Source texts of formatted documents

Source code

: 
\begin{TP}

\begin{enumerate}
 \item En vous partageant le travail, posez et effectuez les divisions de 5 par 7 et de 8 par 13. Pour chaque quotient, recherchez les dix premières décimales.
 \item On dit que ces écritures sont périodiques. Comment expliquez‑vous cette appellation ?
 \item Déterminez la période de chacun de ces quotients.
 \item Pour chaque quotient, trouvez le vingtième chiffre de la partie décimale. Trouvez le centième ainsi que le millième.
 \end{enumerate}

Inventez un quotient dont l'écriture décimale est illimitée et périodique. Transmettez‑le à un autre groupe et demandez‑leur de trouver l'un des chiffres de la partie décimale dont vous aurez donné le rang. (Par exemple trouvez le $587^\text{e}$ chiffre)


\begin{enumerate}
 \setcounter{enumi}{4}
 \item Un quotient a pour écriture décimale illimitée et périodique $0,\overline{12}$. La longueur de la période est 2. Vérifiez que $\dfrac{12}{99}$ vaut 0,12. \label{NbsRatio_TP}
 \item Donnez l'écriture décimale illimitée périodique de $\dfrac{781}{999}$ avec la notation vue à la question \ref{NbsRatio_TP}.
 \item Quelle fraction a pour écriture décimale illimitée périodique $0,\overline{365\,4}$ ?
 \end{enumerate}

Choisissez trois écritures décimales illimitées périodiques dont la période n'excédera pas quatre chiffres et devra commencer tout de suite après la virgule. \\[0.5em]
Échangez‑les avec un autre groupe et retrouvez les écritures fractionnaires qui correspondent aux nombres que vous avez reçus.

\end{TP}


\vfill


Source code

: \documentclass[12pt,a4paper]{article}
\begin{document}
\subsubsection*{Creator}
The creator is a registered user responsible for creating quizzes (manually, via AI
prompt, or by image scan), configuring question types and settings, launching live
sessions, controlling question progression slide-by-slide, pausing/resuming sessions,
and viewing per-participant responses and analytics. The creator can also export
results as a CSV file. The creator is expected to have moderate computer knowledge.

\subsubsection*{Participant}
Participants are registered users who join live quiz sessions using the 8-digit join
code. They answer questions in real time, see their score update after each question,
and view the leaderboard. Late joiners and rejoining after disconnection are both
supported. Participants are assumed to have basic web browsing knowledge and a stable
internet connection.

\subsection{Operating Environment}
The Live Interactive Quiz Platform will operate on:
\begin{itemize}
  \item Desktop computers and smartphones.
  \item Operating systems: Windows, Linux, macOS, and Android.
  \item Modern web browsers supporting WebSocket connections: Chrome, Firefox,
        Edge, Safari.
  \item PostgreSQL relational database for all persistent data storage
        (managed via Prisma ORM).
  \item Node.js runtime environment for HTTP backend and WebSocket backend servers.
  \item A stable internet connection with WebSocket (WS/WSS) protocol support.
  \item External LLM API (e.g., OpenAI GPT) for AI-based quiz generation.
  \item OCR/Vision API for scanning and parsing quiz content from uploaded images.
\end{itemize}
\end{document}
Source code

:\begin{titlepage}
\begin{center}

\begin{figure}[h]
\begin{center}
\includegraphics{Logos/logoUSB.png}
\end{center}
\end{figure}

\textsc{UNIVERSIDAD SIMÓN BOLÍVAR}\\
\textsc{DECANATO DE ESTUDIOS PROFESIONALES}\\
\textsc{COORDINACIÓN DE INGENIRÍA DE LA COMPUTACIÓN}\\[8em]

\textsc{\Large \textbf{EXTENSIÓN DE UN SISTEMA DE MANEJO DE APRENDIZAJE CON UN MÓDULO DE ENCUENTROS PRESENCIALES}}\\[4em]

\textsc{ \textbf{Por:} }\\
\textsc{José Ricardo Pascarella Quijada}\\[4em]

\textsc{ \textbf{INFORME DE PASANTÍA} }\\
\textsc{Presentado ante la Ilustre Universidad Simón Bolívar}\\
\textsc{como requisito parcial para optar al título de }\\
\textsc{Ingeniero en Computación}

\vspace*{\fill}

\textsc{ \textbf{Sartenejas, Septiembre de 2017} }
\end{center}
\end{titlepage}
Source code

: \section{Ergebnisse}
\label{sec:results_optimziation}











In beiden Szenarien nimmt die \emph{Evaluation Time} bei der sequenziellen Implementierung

> [EXERCISE BRIEF]: Go to the line holding "Participants are registered" in the entries above and return it, along with every line after it, exactly as written.

> [WRITTEN RESPONSE]:
Participants are registered users who join live quiz sessions using the 8-digit join
code. They answer questions in real time, see their score update after each question,
and view the leaderboard. Late joiners and rejoining after disconnection are both
supported. Participants are assumed to have basic web browsing knowledge and a stable
internet connection.

\subsection{Operating Environment}
The Live Interactive Quiz Platform will operate on:
\begin{itemize}
  \item Desktop computers and smartphones.
  \item Operating systems: Windows, Linux, macOS, and Android.
  \item Modern web browsers supporting WebSocket connections: Chrome, Firefox,
        Edge, Safari.
  \item PostgreSQL relational database for all persistent data storage
        (managed via Prisma ORM).
  \item Node.js runtime environment for HTTP backend and WebSocket backend servers.
  \item A stable internet connection with WebSocket (WS/WSS) protocol support.
  \item External LLM API (e.g., OpenAI GPT) for AI-based quiz generation.
  \item OCR/Vision API for scanning and parsing quiz content from uploaded images.
\end{itemize}
\end{document}
Source code

:\begin{titlepage}
\begin{center}

\begin{figure}[h]
\begin{center}
\includegraphics{Logos/logoUSB.png}
\end{center}
\end{figure}

\textsc{UNIVERSIDAD SIMÓN BOLÍVAR}\\
\textsc{DECANATO DE ESTUDIOS PROFESIONALES}\\
\textsc{COORDINACIÓN DE INGENIRÍA DE LA COMPUTACIÓN}\\[8em]

\textsc{\Large \textbf{EXTENSIÓN DE UN SISTEMA DE MANEJO DE APRENDIZAJE CON UN MÓDULO DE ENCUENTROS PRESENCIALES}}\\[4em]

\textsc{ \textbf{Por:} }\\
\textsc{José Ricardo Pascarella Quijada}\\[4em]

\textsc{ \textbf{INFORME DE PASANTÍA} }\\
\textsc{Presentado ante la Ilustre Universidad Simón Bolívar}\\
\textsc{como requisito parcial para optar al título de }\\
\textsc{Ingeniero en Computación}

\vspace*{\fill}

\textsc{ \textbf{Sartenejas, Septiembre de 2017} }
\end{center}
\end{titlepage}
Source code

: \section{Ergebnisse}
\label{sec:results_optimziation}











In beiden Szenarien nimmt die \emph{Evaluation Time} bei der sequenziellen Implementierung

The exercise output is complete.